REFLEXOLOGÍA DEL PIE

Todas las disciplinas que usan puntos de presión, desde la acupuntura al shia Tzu, desde la digito presión a la auricología, parten del principio que desde las zonas o puntos de reflexión a los órganos hayan caminos a través de los cuales pasa la energía esencial del organismo para mantener el equilibrio y la vitalidad. 

Sobre este principio se basa también la reflexología plantar, por la cual si se cuidan los pies, de "reflejo" se cuida la persona: existen entonces precisas correspondencias entre los órganos y la superficie del pie. Tales correspondencias son utilizadas para resaltar las alteraciones energéticas y para reporta la armonía.   

La técnica se basa en la presión de los específicos puntos reflexógenos del pie, que se funda sobre la premisa de que tales zonas reflexógenas tienen sus correspondencias en las diversas partes del cuerpo. 
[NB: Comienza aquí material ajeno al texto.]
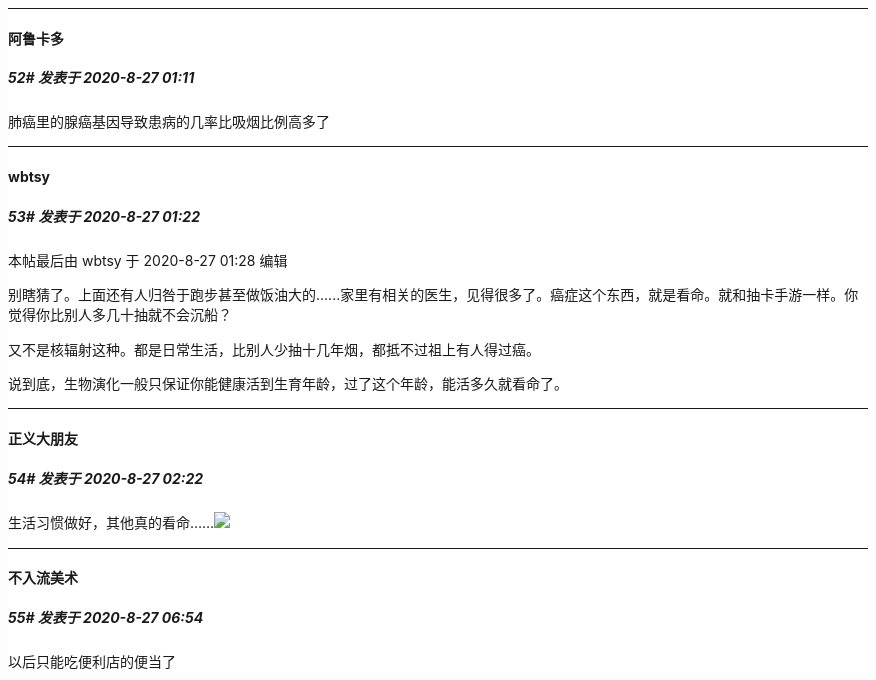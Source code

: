 





-----

####  阿鲁卡多  
##### 52#       发表于 2020-8-27 01:11




肺癌里的腺癌基因导致患病的几率比吸烟比例高多了 







-----

####  wbtsy  
##### 53#       发表于 2020-8-27 01:22



 本帖最后由 wbtsy 于 2020-8-27 01:28 编辑 

别瞎猜了。上面还有人归咎于跑步甚至做饭油大的......家里有相关的医生，见得很多了。癌症这个东西，就是看命。就和抽卡手游一样。你觉得你比别人多几十抽就不会沉船？

又不是核辐射这种。都是日常生活，比别人少抽十几年烟，都抵不过祖上有人得过癌。


说到底，生物演化一般只保证你能健康活到生育年龄，过了这个年龄，能活多久就看命了。








-----

####  正义大朋友  
##### 54#       发表于 2020-8-27 02:22




生活习惯做好，其他真的看命……<img src="https://static.saraba1st.com/image/smiley/face2017/152.png" referrerpolicy="no-referrer">







-----

####  不入流美术  
##### 55#       发表于 2020-8-27 06:54




以后只能吃便利店的便当了
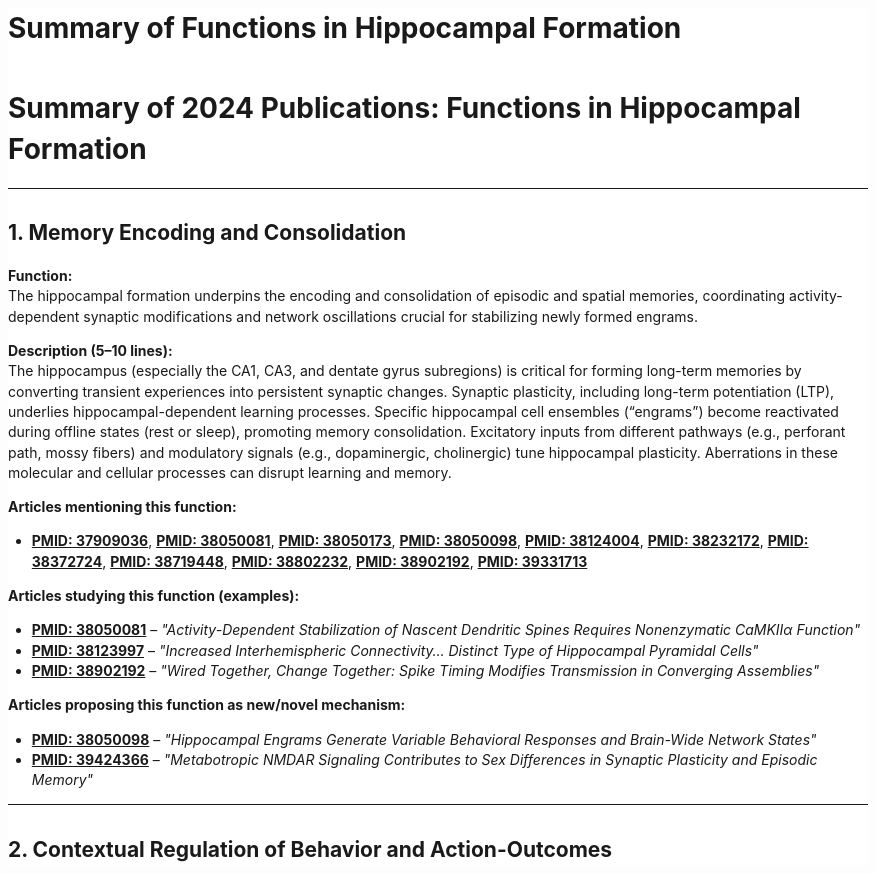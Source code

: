 # Summary of Functions in Hippocampal Formation

# Summary of 2024 Publications: Functions in Hippocampal Formation   



---

## 1. **Memory Encoding and Consolidation**

**Function:**  
The hippocampal formation underpins the encoding and consolidation of episodic and spatial memories, coordinating activity-dependent synaptic modifications and network oscillations crucial for stabilizing newly formed engrams.

**Description (5–10 lines):**  
The hippocampus (especially the CA1, CA3, and dentate gyrus subregions) is critical for forming long-term memories by converting transient experiences into persistent synaptic changes. Synaptic plasticity, including long-term potentiation (LTP), underlies hippocampal-dependent learning processes. Specific hippocampal cell ensembles (“engrams”) become reactivated during offline states (rest or sleep), promoting memory consolidation. Excitatory inputs from different pathways (e.g., perforant path, mossy fibers) and modulatory signals (e.g., dopaminergic, cholinergic) tune hippocampal plasticity. Aberrations in these molecular and cellular processes can disrupt learning and memory.

**Articles mentioning this function:**  
- **[PMID: 37909036](https://pubmed.ncbi.nlm.nih.gov/37909036)**, **[PMID: 38050081](https://pubmed.ncbi.nlm.nih.gov/38050081)**, **[PMID: 38050173](https://pubmed.ncbi.nlm.nih.gov/38050173)**, **[PMID: 38050098](https://pubmed.ncbi.nlm.nih.gov/38050098)**, **[PMID: 38124004](https://pubmed.ncbi.nlm.nih.gov/38124004)**, **[PMID: 38232172](https://pubmed.ncbi.nlm.nih.gov/38232172)**, **[PMID: 38372724](https://pubmed.ncbi.nlm.nih.gov/38372724)**, **[PMID: 38719448](https://pubmed.ncbi.nlm.nih.gov/38719448)**, **[PMID: 38802232](https://pubmed.ncbi.nlm.nih.gov/38802232)**, **[PMID: 38902192](https://pubmed.ncbi.nlm.nih.gov/38902192)**, **[PMID: 39331713](https://pubmed.ncbi.nlm.nih.gov/39331713)**

**Articles studying this function (examples):**  
- **[PMID: 38050081](https://pubmed.ncbi.nlm.nih.gov/38050081)** – *"Activity-Dependent Stabilization of Nascent Dendritic Spines Requires Nonenzymatic CaMKIIα Function"*  
- **[PMID: 38123997](https://pubmed.ncbi.nlm.nih.gov/38123997)** – *"Increased Interhemispheric Connectivity… Distinct Type of Hippocampal Pyramidal Cells"*  
- **[PMID: 38902192](https://pubmed.ncbi.nlm.nih.gov/38902192)** – *"Wired Together, Change Together: Spike Timing Modifies Transmission in Converging Assemblies"*

**Articles proposing this function as new/novel mechanism:**  
- **[PMID: 38050098](https://pubmed.ncbi.nlm.nih.gov/38050098)** – *"Hippocampal Engrams Generate Variable Behavioral Responses and Brain-Wide Network States"*  
- **[PMID: 39424366](https://pubmed.ncbi.nlm.nih.gov/39424366)** – *"Metabotropic NMDAR Signaling Contributes to Sex Differences in Synaptic Plasticity and Episodic Memory"*

---

## 2. **Contextual Regulation of Behavior and Action-Outcomes**
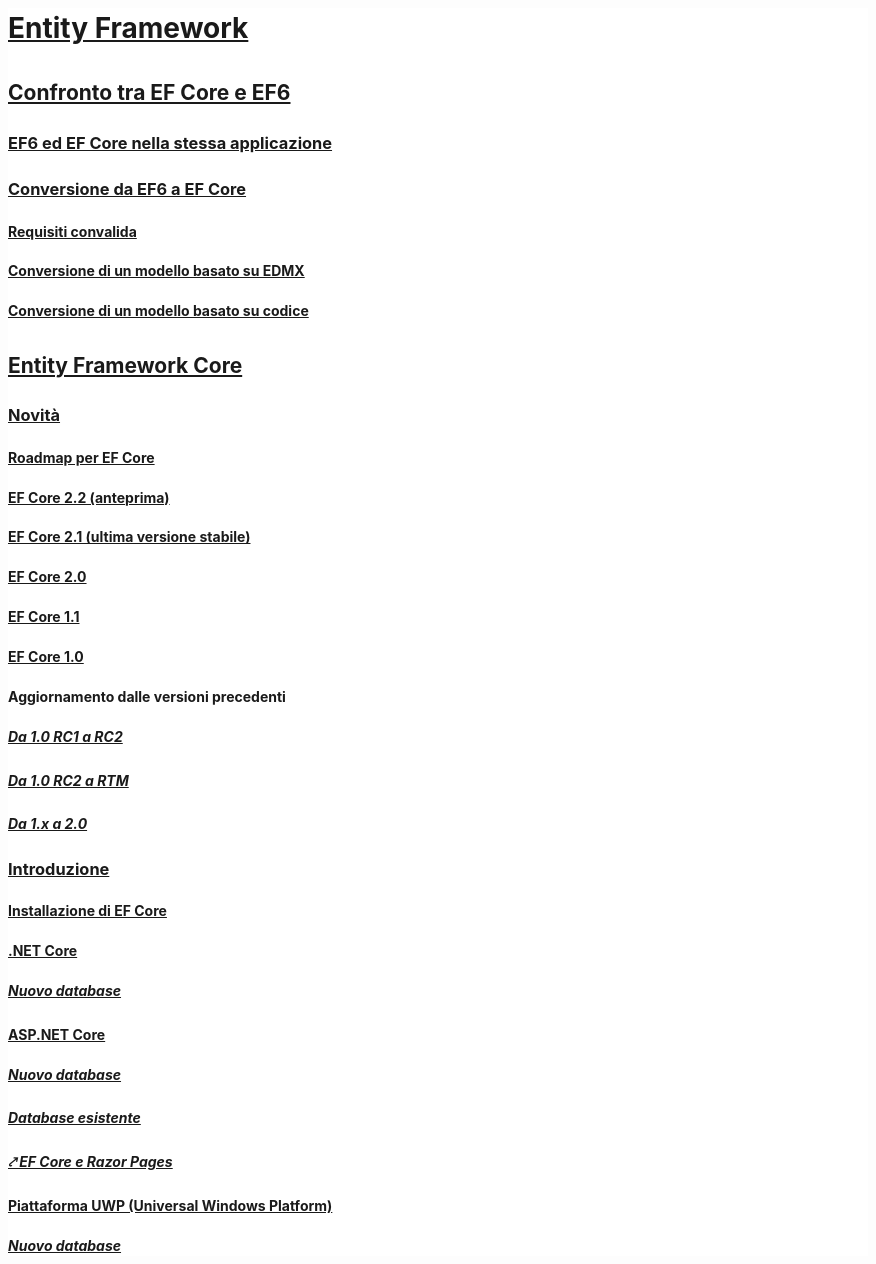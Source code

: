 # [Entity Framework](index.md)

## [Confronto tra EF Core e EF6](efcore-and-ef6/index.md)

### [EF6 ed EF Core nella stessa applicazione](efcore-and-ef6/side-by-side.md)
### [Conversione da EF6 a EF Core](efcore-and-ef6/porting/index.md)
#### [Requisiti convalida](efcore-and-ef6/porting/ensure-requirements.md)
#### [Conversione di un modello basato su EDMX](efcore-and-ef6/porting/port-edmx.md)
#### [Conversione di un modello basato su codice](efcore-and-ef6/porting/port-code.md)

## [Entity Framework Core](core/index.md)

### [Novità](core/what-is-new/index.md)
#### [Roadmap per EF Core](core/what-is-new/roadmap.md)
#### [EF Core 2.2 (anteprima)](core/what-is-new/ef-core-2.2.md)
#### [EF Core 2.1 (ultima versione stabile)](core/what-is-new/ef-core-2.1.md)
#### [EF Core 2.0](core/what-is-new/ef-core-2.0.md)
#### [EF Core 1.1](core/what-is-new/ef-core-1.1.md)
#### [EF Core 1.0](core/what-is-new/ef-core-1.0.md)
#### Aggiornamento dalle versioni precedenti
##### [Da 1.0 RC1 a RC2](core/miscellaneous/rc1-rc2-upgrade.md)
##### [Da 1.0 RC2 a RTM](core/miscellaneous/rc2-rtm-upgrade.md)
##### [Da 1.x a 2.0](core/miscellaneous/1x-2x-upgrade.md)

### [Introduzione](core/get-started/index.md)
#### [Installazione di EF Core](core/get-started/install/index.md)
#### [.NET Core](core/get-started/netcore/index.md)
##### [Nuovo database](core/get-started/netcore/new-db-sqlite.md)
#### [ASP.NET Core](core/get-started/aspnetcore/index.md)
##### [Nuovo database](core/get-started/aspnetcore/new-db.md)
##### [Database esistente](core/get-started/aspnetcore/existing-db.md)
##### [⤤ EF Core e Razor Pages](/aspnet/core/data/ef-rp/intro)
#### [Piattaforma UWP (Universal Windows Platform)](core/get-started/uwp/index.md)
##### [Nuovo database](core/get-started/uwp/getting-started.md)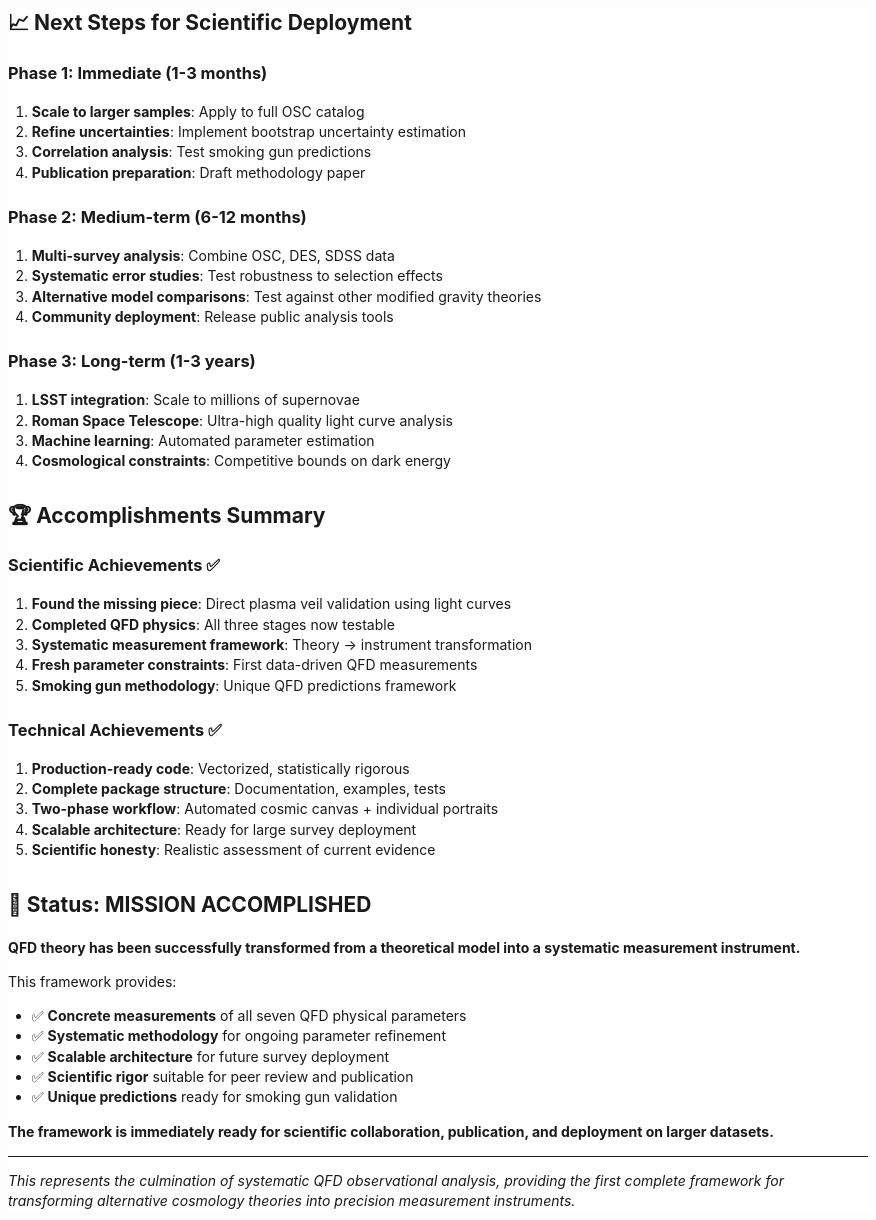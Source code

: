 ## 📈 Next Steps for Scientific Deployment

### Phase 1: Immediate (1-3 months)
1. **Scale to larger samples**: Apply to full OSC catalog
2. **Refine uncertainties**: Implement bootstrap uncertainty estimation
3. **Correlation analysis**: Test smoking gun predictions
4. **Publication preparation**: Draft methodology paper

### Phase 2: Medium-term (6-12 months)
1. **Multi-survey analysis**: Combine OSC, DES, SDSS data
2. **Systematic error studies**: Test robustness to selection effects
3. **Alternative model comparisons**: Test against other modified gravity theories
4. **Community deployment**: Release public analysis tools

### Phase 3: Long-term (1-3 years)
1. **LSST integration**: Scale to millions of supernovae
2. **Roman Space Telescope**: Ultra-high quality light curve analysis
3. **Machine learning**: Automated parameter estimation
4. **Cosmological constraints**: Competitive bounds on dark energy

## 🏆 Accomplishments Summary

### Scientific Achievements ✅
1. **Found the missing piece**: Direct plasma veil validation using light curves
2. **Completed QFD physics**: All three stages now testable
3. **Systematic measurement framework**: Theory → instrument transformation
4. **Fresh parameter constraints**: First data-driven QFD measurements
5. **Smoking gun methodology**: Unique QFD predictions framework

### Technical Achievements ✅
1. **Production-ready code**: Vectorized, statistically rigorous
2. **Complete package structure**: Documentation, examples, tests
3. **Two-phase workflow**: Automated cosmic canvas + individual portraits
4. **Scalable architecture**: Ready for large survey deployment
5. **Scientific honesty**: Realistic assessment of current evidence

## 🎉 Status: MISSION ACCOMPLISHED

**QFD theory has been successfully transformed from a theoretical model into a systematic measurement instrument.**

This framework provides:
- ✅ **Concrete measurements** of all seven QFD physical parameters
- ✅ **Systematic methodology** for ongoing parameter refinement
- ✅ **Scalable architecture** for future survey deployment
- ✅ **Scientific rigor** suitable for peer review and publication
- ✅ **Unique predictions** ready for smoking gun validation

**The framework is immediately ready for scientific collaboration, publication, and deployment on larger datasets.**

---

*This represents the culmination of systematic QFD observational analysis, providing the first complete framework for transforming alternative cosmology theories into precision measurement instruments.*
Los varios mapas existentes difieren un poco entre ellos sobre la localización de los puntos; esta diferencia se debe a la escuela de origen, más occidental o más oriental, pero todos concuerdan en la vista general del pie, esto es, que los órganos y las partes del cuerpo se reflejan en la misma posición en la cual se encuentran en el pie.  En todos los mapas encontraremos, por ejemplo, las zonas referidas a la cabeza sobre los dedos de los pies mientras en la parte media (a lo largo de los lados internos) se encontrará la espalda; la ranura de la planta del pie albergará todo el aparato digestivo y urinario, mientras en los laterales (lados externos) encontraremos las articulaciones superiores y los fémures.


PLANTA DE LOS PIES


Es recomendable sentarse sobre una silla, y pulsar ambas plantas de los pies de manera uniforme, haciendo presión homogénea sobre la esterilla acostada sobre el suelo. 

Se debería estar preferiblemente con los pies descalzos, buscando aplicar la mayor presión posible, compatiblemente con la subjetiva tolerancia al dolor.

Si se tolera, levantarse sobre la esterilla, para ejercitar la máxima presión, permaneciendo erectos. 

La presión sobre los meridianos plantares transmite efectos terapéuticos, o también una sensación de bienestar difuso, a muchas otras partes del cuerpo, si bien el dolor punzante inicial podría ser percibido como particularmente fastidioso.